- [What is required]: Your result should be the lines holding the word "await", copied from the entries below.

- [Supplied information]:

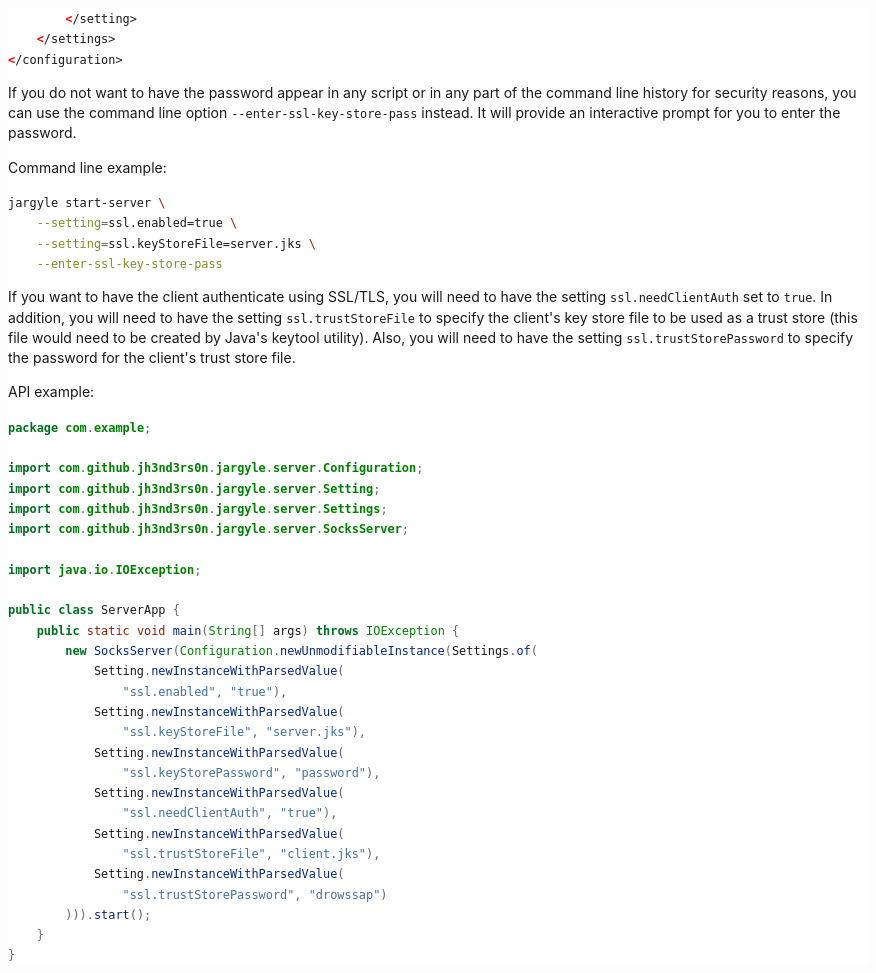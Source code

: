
 ```xml
        </setting>
    </settings>
</configuration>
```

If you do not want to have the password appear in any script or in any part of 
the command line history for security reasons, you can use the command line 
option `--enter-ssl-key-store-pass` instead. It will provide an interactive 
prompt for you to enter the password.

Command line example:

```bash
jargyle start-server \
    --setting=ssl.enabled=true \
    --setting=ssl.keyStoreFile=server.jks \
    --enter-ssl-key-store-pass
```

If you want to have the client authenticate using SSL/TLS, you will need to have 
the setting `ssl.needClientAuth` set to `true`. In addition, you will need 
to have the setting `ssl.trustStoreFile` to specify the client's key store 
file to be used as a trust store (this file would need to be created by Java's 
keytool utility). Also, you will need to have the setting 
`ssl.trustStorePassword` to specify the password for the client's trust 
store file.

API example:

```java
package com.example;

import com.github.jh3nd3rs0n.jargyle.server.Configuration;
import com.github.jh3nd3rs0n.jargyle.server.Setting;
import com.github.jh3nd3rs0n.jargyle.server.Settings;
import com.github.jh3nd3rs0n.jargyle.server.SocksServer;

import java.io.IOException;

public class ServerApp {
    public static void main(String[] args) throws IOException {
        new SocksServer(Configuration.newUnmodifiableInstance(Settings.of(
            Setting.newInstanceWithParsedValue(
                "ssl.enabled", "true"),
            Setting.newInstanceWithParsedValue(
                "ssl.keyStoreFile", "server.jks"),
            Setting.newInstanceWithParsedValue(
                "ssl.keyStorePassword", "password"),
            Setting.newInstanceWithParsedValue(
                "ssl.needClientAuth", "true"),
            Setting.newInstanceWithParsedValue(
                "ssl.trustStoreFile", "client.jks"),
            Setting.newInstanceWithParsedValue(
                "ssl.trustStorePassword", "drowssap")
        ))).start();
    }
}
```
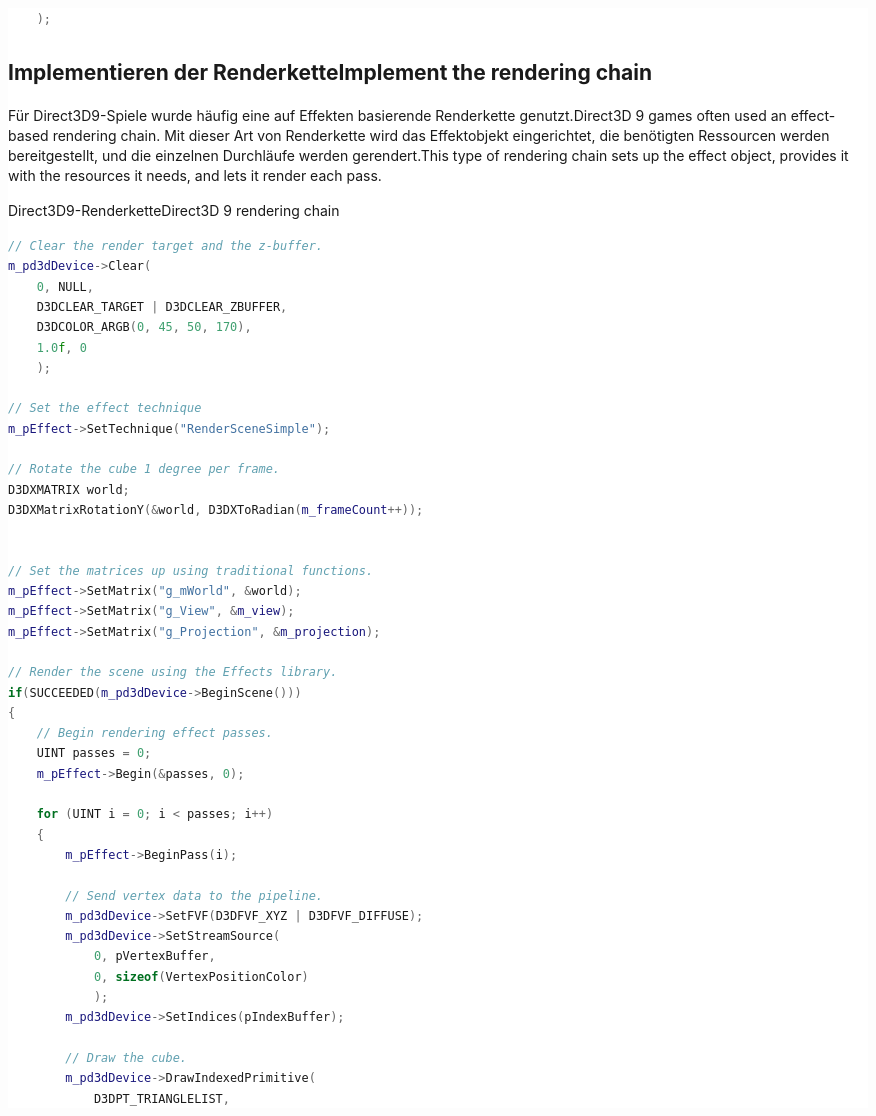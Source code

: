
 ```cpp
    );
```

## <a name="implement-the-rendering-chain"></a><span data-ttu-id="444d7-171">Implementieren der Renderkette</span><span class="sxs-lookup"><span data-stu-id="444d7-171">Implement the rendering chain</span></span>


<span data-ttu-id="444d7-172">Für Direct3D9-Spiele wurde häufig eine auf Effekten basierende Renderkette genutzt.</span><span class="sxs-lookup"><span data-stu-id="444d7-172">Direct3D 9 games often used an effect-based rendering chain.</span></span> <span data-ttu-id="444d7-173">Mit dieser Art von Renderkette wird das Effektobjekt eingerichtet, die benötigten Ressourcen werden bereitgestellt, und die einzelnen Durchläufe werden gerendert.</span><span class="sxs-lookup"><span data-stu-id="444d7-173">This type of rendering chain sets up the effect object, provides it with the resources it needs, and lets it render each pass.</span></span>

<span data-ttu-id="444d7-174">Direct3D9-Renderkette</span><span class="sxs-lookup"><span data-stu-id="444d7-174">Direct3D 9 rendering chain</span></span>

```cpp
// Clear the render target and the z-buffer.
m_pd3dDevice->Clear(
    0, NULL,
    D3DCLEAR_TARGET | D3DCLEAR_ZBUFFER,
    D3DCOLOR_ARGB(0, 45, 50, 170),
    1.0f, 0
    );

// Set the effect technique
m_pEffect->SetTechnique("RenderSceneSimple");

// Rotate the cube 1 degree per frame.
D3DXMATRIX world;
D3DXMatrixRotationY(&world, D3DXToRadian(m_frameCount++));


// Set the matrices up using traditional functions.
m_pEffect->SetMatrix("g_mWorld", &world);
m_pEffect->SetMatrix("g_View", &m_view);
m_pEffect->SetMatrix("g_Projection", &m_projection);

// Render the scene using the Effects library.
if(SUCCEEDED(m_pd3dDevice->BeginScene()))
{
    // Begin rendering effect passes.
    UINT passes = 0;
    m_pEffect->Begin(&passes, 0);
    
    for (UINT i = 0; i < passes; i++)
    {
        m_pEffect->BeginPass(i);
        
        // Send vertex data to the pipeline.
        m_pd3dDevice->SetFVF(D3DFVF_XYZ | D3DFVF_DIFFUSE);
        m_pd3dDevice->SetStreamSource(
            0, pVertexBuffer,
            0, sizeof(VertexPositionColor)
            );
        m_pd3dDevice->SetIndices(pIndexBuffer);
        
        // Draw the cube.
        m_pd3dDevice->DrawIndexedPrimitive(
            D3DPT_TRIANGLELIST,
```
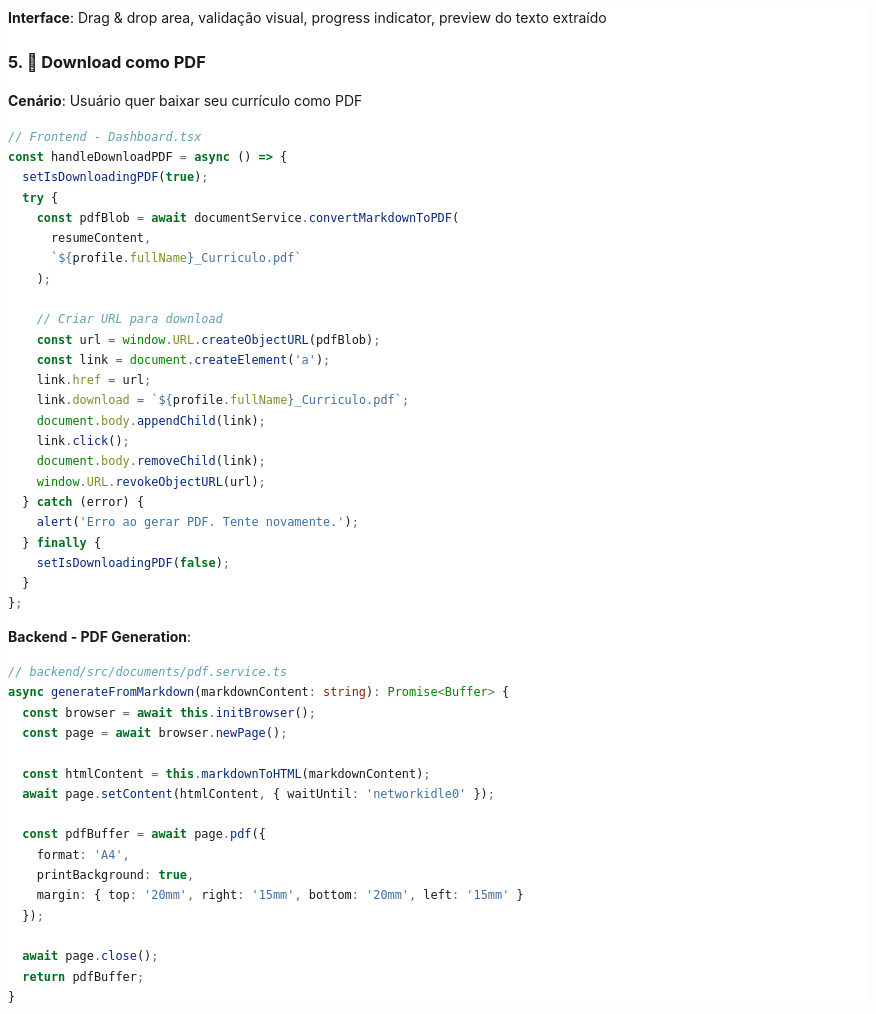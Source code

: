 **Interface**: Drag & drop area, validação visual, progress indicator, preview do texto extraído

### 5. 💾 Download como PDF

**Cenário**: Usuário quer baixar seu currículo como PDF
```typescript
// Frontend - Dashboard.tsx
const handleDownloadPDF = async () => {
  setIsDownloadingPDF(true);
  try {
    const pdfBlob = await documentService.convertMarkdownToPDF(
      resumeContent, 
      `${profile.fullName}_Curriculo.pdf`
    );
    
    // Criar URL para download
    const url = window.URL.createObjectURL(pdfBlob);
    const link = document.createElement('a');
    link.href = url;
    link.download = `${profile.fullName}_Curriculo.pdf`;
    document.body.appendChild(link);
    link.click();
    document.body.removeChild(link);
    window.URL.revokeObjectURL(url);
  } catch (error) {
    alert('Erro ao gerar PDF. Tente novamente.');
  } finally {
    setIsDownloadingPDF(false);
  }
};
```

**Backend - PDF Generation**:
```typescript
// backend/src/documents/pdf.service.ts
async generateFromMarkdown(markdownContent: string): Promise<Buffer> {
  const browser = await this.initBrowser();
  const page = await browser.newPage();
  
  const htmlContent = this.markdownToHTML(markdownContent);
  await page.setContent(htmlContent, { waitUntil: 'networkidle0' });
  
  const pdfBuffer = await page.pdf({
    format: 'A4',
    printBackground: true,
    margin: { top: '20mm', right: '15mm', bottom: '20mm', left: '15mm' }
  });
  
  await page.close();
  return pdfBuffer;
}
```
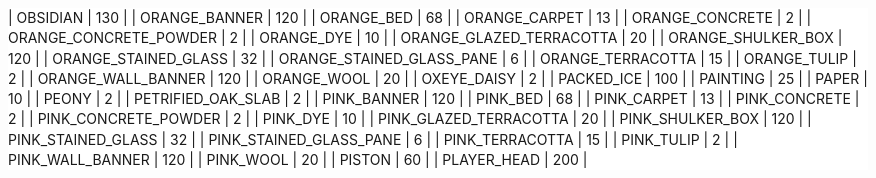 | OBSIDIAN | 130 |
| ORANGE_BANNER | 120 |
| ORANGE_BED | 68 |
| ORANGE_CARPET | 13 |
| ORANGE_CONCRETE | 2 |
| ORANGE_CONCRETE_POWDER | 2 |
| ORANGE_DYE | 10 |
| ORANGE_GLAZED_TERRACOTTA | 20 |
| ORANGE_SHULKER_BOX | 120 |
| ORANGE_STAINED_GLASS | 32 |
| ORANGE_STAINED_GLASS_PANE | 6 |
| ORANGE_TERRACOTTA | 15 |
| ORANGE_TULIP | 2 |
| ORANGE_WALL_BANNER | 120 |
| ORANGE_WOOL | 20 |
| OXEYE_DAISY | 2 |
| PACKED_ICE | 100 |
| PAINTING | 25 |
| PAPER | 10 |
| PEONY | 2 |
| PETRIFIED_OAK_SLAB | 2 |
| PINK_BANNER | 120 |
| PINK_BED | 68 |
| PINK_CARPET | 13 |
| PINK_CONCRETE | 2 |
| PINK_CONCRETE_POWDER | 2 |
| PINK_DYE | 10 |
| PINK_GLAZED_TERRACOTTA | 20 |
| PINK_SHULKER_BOX | 120 |
| PINK_STAINED_GLASS | 32 |
| PINK_STAINED_GLASS_PANE | 6 |
| PINK_TERRACOTTA | 15 |
| PINK_TULIP | 2 |
| PINK_WALL_BANNER | 120 |
| PINK_WOOL | 20 |
| PISTON | 60 |
| PLAYER_HEAD | 200 |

- [Exercise answer]:
    const pdfBlob = await documentService.convertMarkdownToPDF(
  const browser = await this.initBrowser();
  const page = await browser.newPage();
  await page.setContent(htmlContent, { waitUntil: 'networkidle0' });
  const pdfBuffer = await page.pdf({
  await page.close();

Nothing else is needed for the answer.